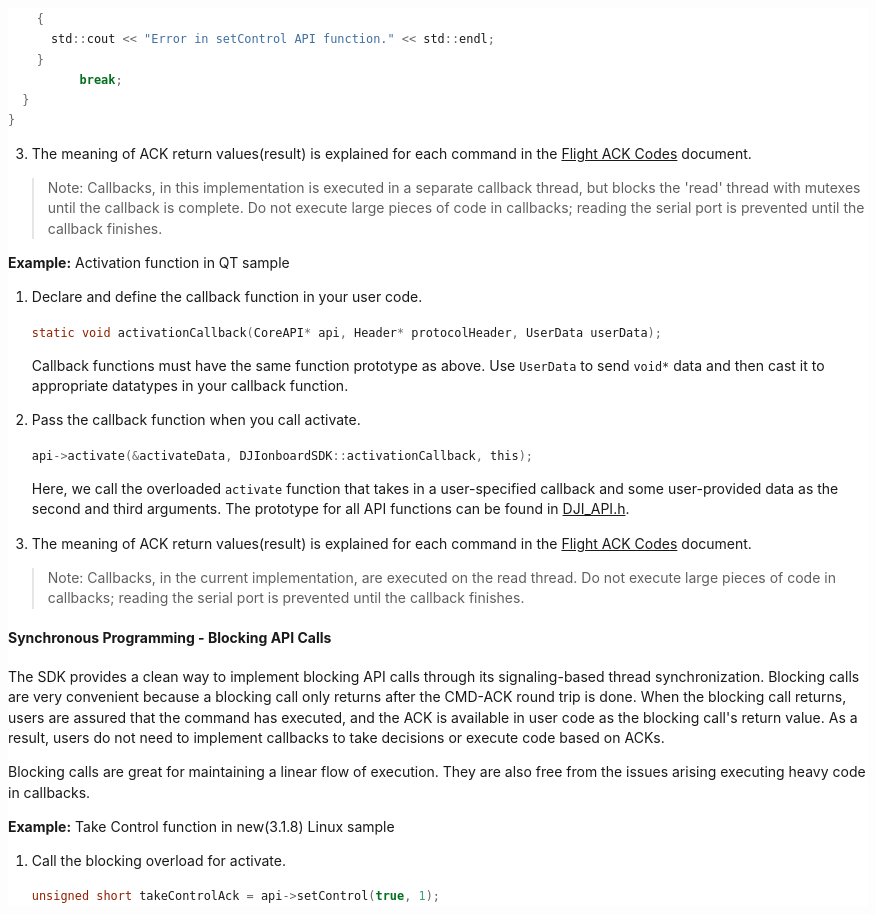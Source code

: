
 ```c
    {
      std::cout << "Error in setControl API function." << std::endl;
    }
          break;
  }
}
```

3. The meaning of ACK return values(result) is explained for each command in the [Flight ACK Codes](../introduction/index.html#CMD-Val-ACK-Val) document.

>Note: Callbacks, in this implementation is executed in a separate callback thread, but blocks the 'read' thread with mutexes until the callback is complete. Do not execute large pieces of code in callbacks; reading the serial port is prevented until the callback finishes.


**Example:** Activation function in QT sample 

1. Declare and define the callback function in your user code.  

    ```c
    static void activationCallback(CoreAPI* api, Header* protocolHeader, UserData userData);
    ```
    Callback functions must have the same function prototype as above. Use `UserData` to send `void*` data and then cast it to appropriate datatypes in your callback function. 

2. Pass the callback function when you call activate.
    ```c
    api->activate(&activateData, DJIonboardSDK::activationCallback, this);
    ```
    Here, we call the overloaded `activate` function that takes in a user-specified callback and some user-provided data as the second and third arguments. The prototype for all API functions can be found in [DJI_API.h](https://github.com/dji-sdk/Onboard-SDK/blob/3.1/lib/inc/DJI_API.h).  

3. The meaning of ACK return values(result) is explained for each command in the [Flight ACK Codes](../introduction/index.html#CMD-Val-ACK-Val) document.

>Note: Callbacks, in the current implementation, are executed on the read thread. Do not execute large pieces of code in callbacks; reading the serial port is prevented until the callback finishes.

#### Synchronous Programming - Blocking API Calls

The SDK provides a clean way to implement blocking API calls through its signaling-based thread synchronization. Blocking calls are very convenient because a blocking call only returns after the CMD-ACK round trip is done. When the blocking call returns, users are assured that the command has executed, and the ACK is available in user code as the blocking call's return value. As a result, users do not need to implement callbacks to take decisions or execute code based on ACKs.

Blocking calls are great for maintaining a linear flow of execution. They are also free from the issues arising executing heavy code in callbacks. 

**Example:** Take Control function in new(3.1.8) Linux sample

1. Call the blocking overload for activate.

    ```c
    unsigned short takeControlAck = api->setControl(true, 1);
    ```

◆ **What you will do**
Return each line in the records that holds the string "setControl".

◆ **Completed task**
      std::cout << "Error in setControl API function." << std::endl;
    unsigned short takeControlAck = api->setControl(true, 1);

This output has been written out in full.